(Data section begins)

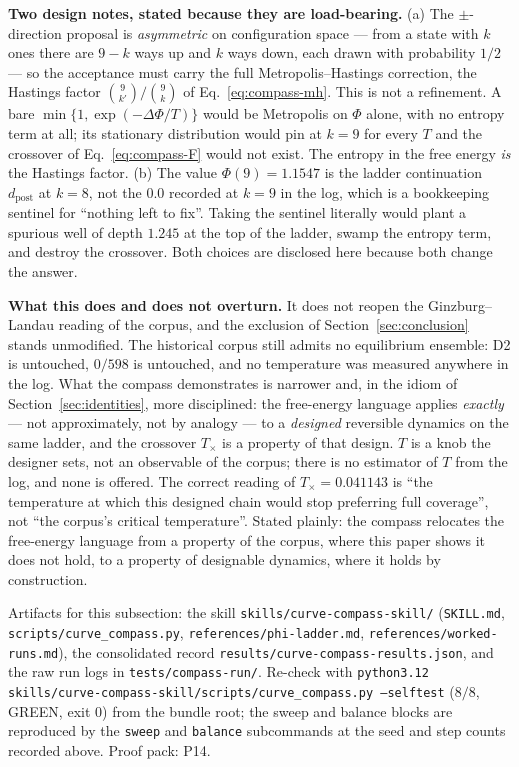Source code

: \documentclass[11pt,a4paper]{article}
\theoremstyle{plain}
\theoremstyle{remark}
\theoremstyle{plain}
\begin{document}
\textbf{Two design notes, stated because they are load-bearing.} (a) The
$\pm$-direction proposal is \emph{asymmetric} on configuration space --- from a
state with $k$ ones there are $9-k$ ways up and $k$ ways down, each drawn with
probability $1/2$ --- so the acceptance must carry the full Metropolis--Hastings
correction, the Hastings factor $\binom{9}{k'}/\binom{9}{k}$ of
Eq.~\eqref{eq:compass-mh}. This is not a refinement. A bare
$\min\{1,\exp(-\Delta\Phi/T)\}$ would be Metropolis on $\Phi$ alone, with no
entropy term at all; its stationary distribution would pin at $k=9$ for every $T$
and the crossover of Eq.~\eqref{eq:compass-F} would not exist. The entropy in the
free energy \emph{is} the Hastings factor. (b) The value $\Phi(9)=1.1547$ is the
ladder continuation $d_{\mathrm{post}}$ at $k=8$, not the $0.0$ recorded at $k=9$
in the log, which is a bookkeeping sentinel for ``nothing left to fix''. Taking
the sentinel literally would plant a spurious well of depth $1.245$ at the top of
the ladder, swamp the entropy term, and destroy the crossover. Both choices are
disclosed here because both change the answer.

\textbf{What this does and does not overturn.} It does not reopen the
Ginzburg--Landau reading of the corpus, and the exclusion of
Section~\ref{sec:conclusion} stands unmodified. The historical corpus still admits
no equilibrium ensemble: D2 is untouched, $0/598$ is untouched, and no temperature
was measured anywhere in the log. What the compass demonstrates is narrower and,
in the idiom of Section~\ref{sec:identities}, more disciplined: the free-energy
language applies \emph{exactly} --- not approximately, not by analogy --- to a
\emph{designed} reversible dynamics on the same ladder, and the crossover
$T_\times$ is a property of that design. $T$ is a knob the designer sets, not an
observable of the corpus; there is no estimator of $T$ from the log, and none is
offered. The correct reading of $T_\times=0.041143$ is ``the temperature at which
this designed chain would stop preferring full coverage'', not ``the corpus's
critical temperature''. Stated plainly: the compass relocates the free-energy
language from a property of the corpus, where this paper shows it does not hold,
to a property of designable dynamics, where it holds by construction.

Artifacts for this subsection: the skill
\texttt{skills/curve-compass-skill/} (\texttt{SKILL.md},
\texttt{scripts/curve\_compass.py}, \texttt{references/phi-ladder.md},
\texttt{references/worked-runs.md}), the consolidated record
\texttt{results/curve-compass-results.json}, and the raw run logs in
\texttt{tests/compass-run/}. Re-check with
\texttt{python3.12 skills/curve-compass-skill/scripts/curve\_compass.py --selftest}
($8/8$, GREEN, exit $0$) from the bundle root; the sweep and balance blocks are
reproduced by the \texttt{sweep} and \texttt{balance} subcommands at the seed and
step counts recorded above. Proof pack: P14.
\end{document}
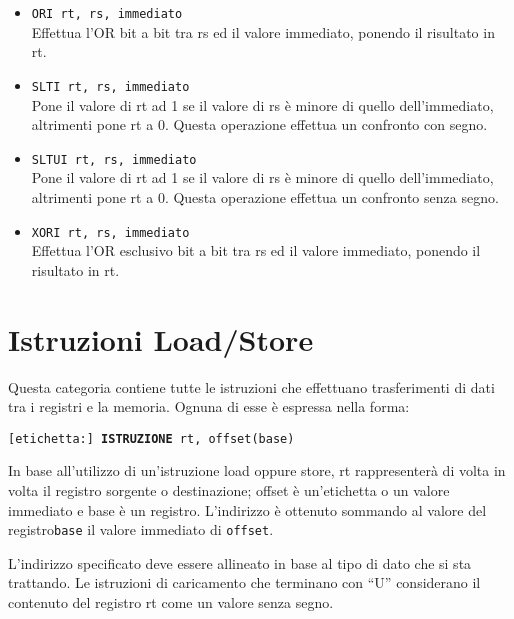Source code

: \documentclass[12pt]{report}
\begin{document}
\begin{itemize}
	\item \texttt{ORI rt, rs, immediato}\\
	Effettua l'OR bit a bit tra rs ed il valore immediato, ponendo il risultato in rt.

	\item \texttt{SLTI rt, rs, immediato}\\
	Pone il valore di rt ad 1 se il valore di rs \`{e} minore di quello dell'immediato, 
	altrimenti pone rt a 0. Questa operazione effettua un confronto con segno.

	\item \texttt{SLTUI rt, rs, immediato}\\
	Pone il valore di rt ad 1 se il valore di rs \`{e} minore di quello dell'immediato, 
	altrimenti pone rt a 0. Questa operazione effettua un confronto senza segno.
	
	\item \texttt{XORI rt, rs, immediato}\\
	Effettua l'OR esclusivo bit a bit tra rs ed il valore immediato, ponendo il risultato in rt.

\end{itemize}

\section{Istruzioni Load/Store}
Questa categoria contiene tutte le istruzioni che effettuano trasferimenti di dati tra i registri 
e la memoria. Ognuna di esse \`{e} espressa nella forma:

\begin{center}
	\texttt{[etichetta:] \textbf{ISTRUZIONE} rt, offset(base)}
\end{center}

In base all'utilizzo di un'istruzione load oppure store, rt rappresenter\`{a} di volta in volta il registro 
sorgente o destinazione; offset \`{e} un'etichetta o un valore immediato e base \`{e} un registro. 
L'indirizzo \`{e} ottenuto sommando al valore del registro\texttt{base} il valore immediato di \texttt{offset}.

L'indirizzo specificato deve essere allineato in base al tipo di dato che si sta trattando. 
Le istruzioni di caricamento che terminano con ``U'' considerano il contenuto del registro rt 
come un valore senza segno.
\end{document}
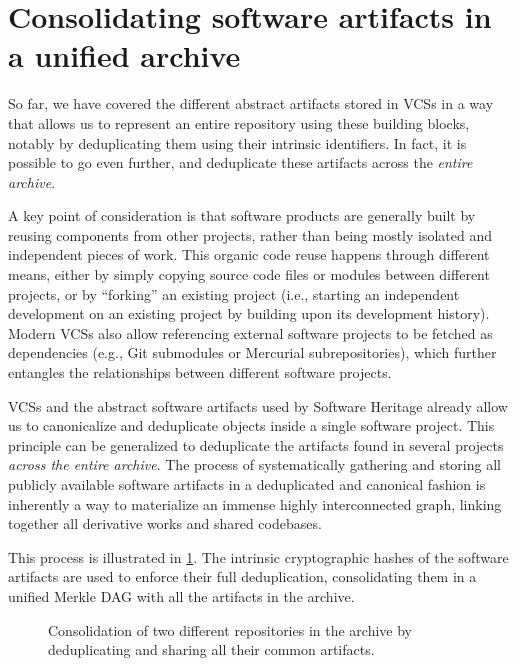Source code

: \section{Consolidating software artifacts in a unified archive}%
\label{sec:consolidation}

So far, we have covered the different abstract artifacts stored in \glspl{VCS}
in a way that allows us to represent an entire repository using these building
blocks, notably by deduplicating them using their intrinsic identifiers.
In fact, it is possible to go even further, and deduplicate these artifacts
across the \emph{entire archive}.

A key point of consideration is that software products are generally built by
reusing components from other projects, rather than being mostly isolated and
independent pieces of work. This organic code reuse happens through different
means, either by simply copying source code files or modules between different
projects, or by ``forking'' an existing project (i.e., starting an independent
development on an existing project by building upon its development history).
Modern \glspl{VCS} also allow referencing external software projects to be
fetched as dependencies (e.g., Git submodules or Mercurial subrepositories),
which further entangles the relationships between different software projects.

\glspl{VCS} and the abstract software artifacts used by Software Heritage
already allow us to canonicalize and deduplicate objects inside a single
software project. This principle can be generalized to deduplicate the
artifacts found in several projects \emph{across the entire archive}.
The process of systematically gathering and storing all publicly available
software artifacts in a deduplicated and canonical fashion is inherently a way
to materialize an immense highly interconnected graph, linking together all
derivative works and shared codebases.

This process is illustrated in \cref{fig:consolidating-archive}. The
intrinsic cryptographic hashes of the software artifacts are used to enforce
their full deduplication, consolidating them in a unified Merkle \gls{DAG} with
all the artifacts in the archive.

\begin{figure}
    \centering
    
    \caption{Consolidation of two different repositories in the archive by
    deduplicating and sharing all their common artifacts.}%
    \label{fig:consolidating-archive}
\end{figure}


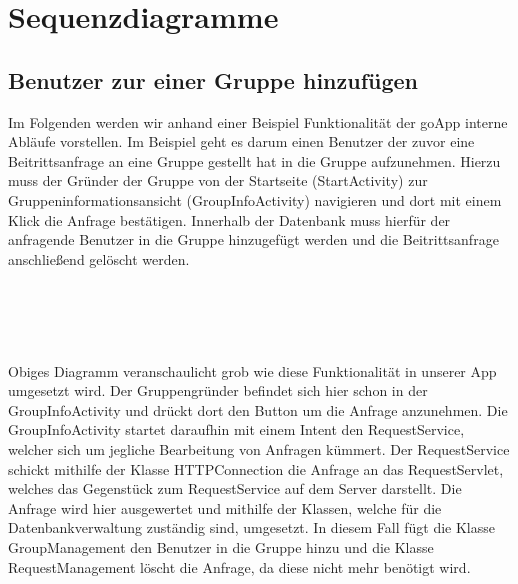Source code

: \section{Sequenzdiagramme}

\subsection{Benutzer zur einer Gruppe hinzufügen}
Im Folgenden werden wir anhand einer Beispiel Funktionalität der goApp interne Abläufe vorstellen.
Im Beispiel geht es darum einen Benutzer der zuvor eine Beitrittsanfrage an eine Gruppe gestellt hat in die Gruppe aufzunehmen.
Hierzu muss der Gründer der Gruppe von der Startseite (StartActivity) zur Gruppeninformationsansicht (GroupInfoActivity) navigieren und dort mit einem Klick die Anfrage bestätigen.
Innerhalb der Datenbank muss hierfür der anfragende Benutzer in die Gruppe hinzugefügt werden und die Beitrittsanfrage anschließend gelöscht werden.
\ \\
\ \\
\ \\
\begin {center}
\end {center}
\ \\
\ \\
Obiges Diagramm veranschaulicht grob wie diese Funktionalität in unserer App umgesetzt wird.
Der Gruppengründer befindet sich hier schon in der GroupInfoActivity und drückt dort den Button um die Anfrage anzunehmen.
Die GroupInfoActivity startet daraufhin mit einem Intent den RequestService, welcher sich um jegliche Bearbeitung von Anfragen kümmert.
Der RequestService schickt mithilfe der Klasse HTTPConnection die Anfrage an das RequestServlet, welches das Gegenstück zum RequestService auf dem Server darstellt.
Die Anfrage wird hier ausgewertet und mithilfe der Klassen, welche für die Datenbankverwaltung zuständig sind, umgesetzt. In diesem Fall fügt die Klasse GroupManagement den Benutzer in die Gruppe hinzu und die Klasse RequestManagement löscht die Anfrage, da diese nicht mehr benötigt wird.
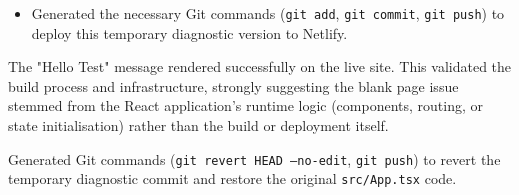 \documentclass[11pt]{article} %
\begin{document}
\begin{description}[style=unboxed,leftmargin=0pt]
\begin{itemize}
            \item Generated the necessary Git commands (\texttt{git add}, \texttt{git commit}, \texttt{git push}) to deploy this temporary diagnostic version to Netlify.
        \end{itemize}
    \item[Outcome:] The "Hello Test" message rendered successfully on the live site. This validated the build process and infrastructure, strongly suggesting the blank page issue stemmed from the React application's runtime logic (components, routing, or state initialisation) rather than the build or deployment itself.
    \item[AI Assistance (Cleanup):] Generated Git commands (\texttt{git revert HEAD --no-edit}, \texttt{git push}) to revert the temporary diagnostic commit and restore the original \texttt{src/App.tsx} code.
\end{description}
\end{document}
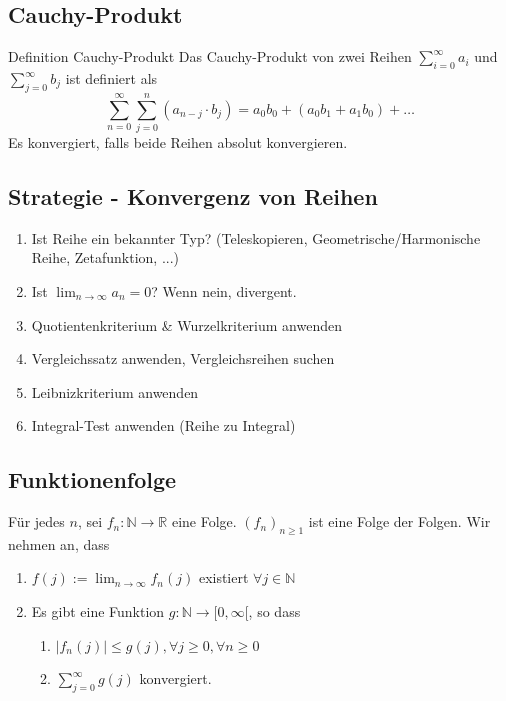 \documentclass[a4paper,fontsize = 7pt]{scrartcl}
\def\limn{\lim_{n\to \infty}}
\def\R{\mathbb{R}}
\def\N{\mathbb{N}}
\begin{document}
\subsection{Cauchy-Produkt}
\begin{subbox}{Definition Cauchy-Produkt}
  \vspace{-4pt}
  Das Cauchy-Produkt von zwei Reihen $\sum_{i = 0}^\infty a_i$ und $\sum_{j = 0}^\infty b_j$ ist definiert als
  $$\sum_{n=0}^\infty \sum_{j=0}^n (a_{n-j} \cdot b_j) = a_0b_0 + (a_0b_1 + a_1b_0) + \ldots$$ Es konvergiert, falls beide Reihen absolut konvergieren.
  \vspace{-4pt}
\end{subbox}

\subsection{Strategie - Konvergenz von Reihen}
\begin{enumerate}
 \item Ist Reihe ein bekannter Typ? (Teleskopieren, Geometrische/Harmonische Reihe, Zetafunktion, ...)
 \item Ist $\limn a_n = 0$? Wenn nein, divergent.
 \item Quotientenkriterium \& Wurzelkriterium anwenden
 \item Vergleichssatz anwenden, Vergleichsreihen suchen
 \item Leibnizkriterium anwenden
 \item Integral-Test anwenden (Reihe zu Integral)
\end{enumerate}

\subsection{Funktionenfolge}
Für jedes $n$, sei $f_n: \N \to \R$ eine Folge. $(f_n)_{n \geq 1}$ ist eine Folge der Folgen. 
Wir nehmen an, dass
\begin{enumerate}
  \item $f(j) := \limn f_n(j)$ existiert $\forall j \in \N$
  \item Es gibt eine Funktion $g: \N \to [0, \infty[$, so dass
  \begin{enumerate}
    \item $|f_n(j)| \leq g(j), \forall j \geq 0,\forall n \geq 0$
    \item $\sum_{j = 0}^{\infty} g(j)$ konvergiert.
  \end{enumerate}
\end{enumerate}
\end{document}
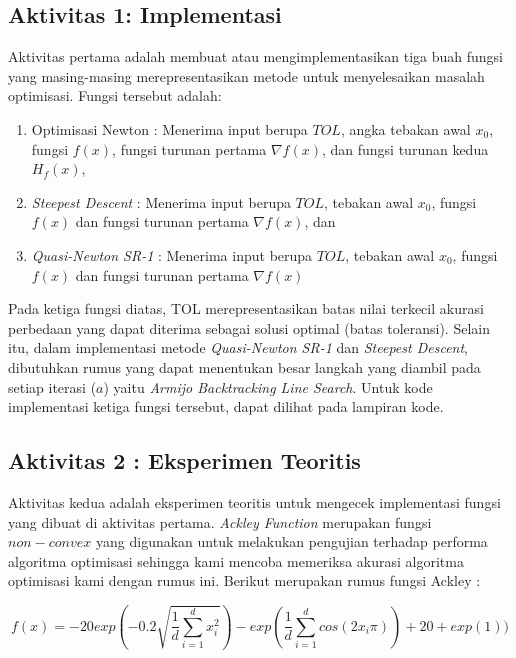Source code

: \documentclass[11pt]{article}
\begin{document}
\subsection{Aktivitas 1: Implementasi}

\medskip

Aktivitas pertama adalah membuat atau mengimplementasikan tiga buah fungsi yang masing-masing merepresentasikan metode untuk menyelesaikan masalah optimisasi. Fungsi tersebut adalah:

\begin{enumerate}
    \item Optimisasi Newton : Menerima input berupa $TOL$, angka tebakan awal $x_{0}$, fungsi $f(x)$, fungsi turunan pertama $∇f(x)$, dan fungsi turunan kedua $H_{f}(x)$,
    \item \textit{Steepest Descent} : Menerima input berupa $TOL$, tebakan awal $x_{0}$, fungsi $f(x)$ dan fungsi turunan pertama $∇f(x)$, dan
    \item \textit{Quasi-Newton SR-1} : Menerima input berupa $TOL$, tebakan awal $x_{0}$, fungsi $f(x)$ dan fungsi turunan pertama $∇f(x)$
\end{enumerate}

\medskip

Pada ketiga fungsi diatas, TOL merepresentasikan batas nilai terkecil akurasi perbedaan yang dapat diterima sebagai solusi optimal (batas toleransi). Selain itu, dalam implementasi metode \textit{Quasi-Newton SR-1} dan \textit{Steepest Descent}, dibutuhkan rumus yang dapat menentukan besar langkah yang diambil pada setiap iterasi ($a$) yaitu \textit{Armijo Backtracking Line Search}. Untuk kode implementasi ketiga fungsi tersebut, dapat dilihat pada lampiran kode.

\subsection{Aktivitas 2 : Eksperimen Teoritis}

\medskip

Aktivitas kedua adalah eksperimen teoritis untuk mengecek implementasi fungsi yang dibuat di aktivitas pertama. \textit{Ackley Function} merupakan fungsi $non-convex$ yang digunakan untuk melakukan pengujian terhadap performa algoritma optimisasi sehingga kami mencoba memeriksa akurasi algoritma optimisasi kami dengan rumus ini. Berikut merupakan rumus fungsi Ackley :

\medskip

\[
f(x) =  - 20exp(-0.2\sqrt{\frac{1}{d} \sum_{i=1}^{d} x_{i}^{2}} ) - exp(\frac{1}{d}\sum_{i=1}^{d}cos(2x_{i}\pi)) + 20 + exp(1))
\]
\end{document}
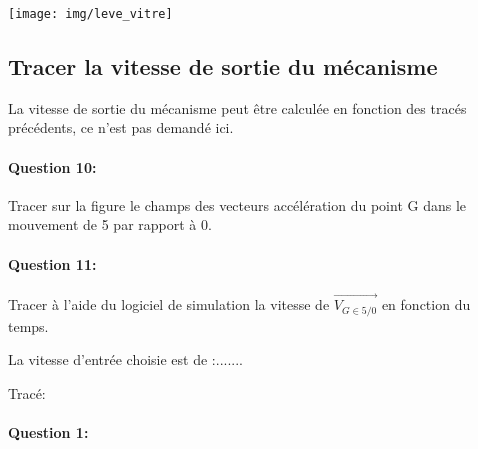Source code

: \texttt{[image: img/leve\_vitre]}

\subsection{Tracer la vitesse de sortie du mécanisme}

La vitesse de sortie du mécanisme peut être calculée en fonction des tracés précédents, ce n'est pas demandé ici.

\paragraph{Question 10:} Tracer sur la figure le champs des vecteurs accélération du point G dans le mouvement de 5 par rapport à 0.

\paragraph{Question 11:} Tracer à l'aide du logiciel de simulation la vitesse de $\overrightarrow{V_{G\in 5/0}}$ en fonction du temps.

\newpage

La vitesse d'entrée choisie est de :.......

Tracé:
\vspace{10cm}




\pagestyle{correction}\setcounter{section}{0}

\paragraph{Question 1:}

(Data section ends)

Work request -> Which lines of the listing contain the word "Metropolis"? Copy each of them.

Solution for this problem ->
probability $1/2$ --- so the acceptance must carry the full Metropolis--Hastings
$\min\{1,\exp(-\Delta\Phi/T)\}$ would be Metropolis on $\Phi$ alone, with no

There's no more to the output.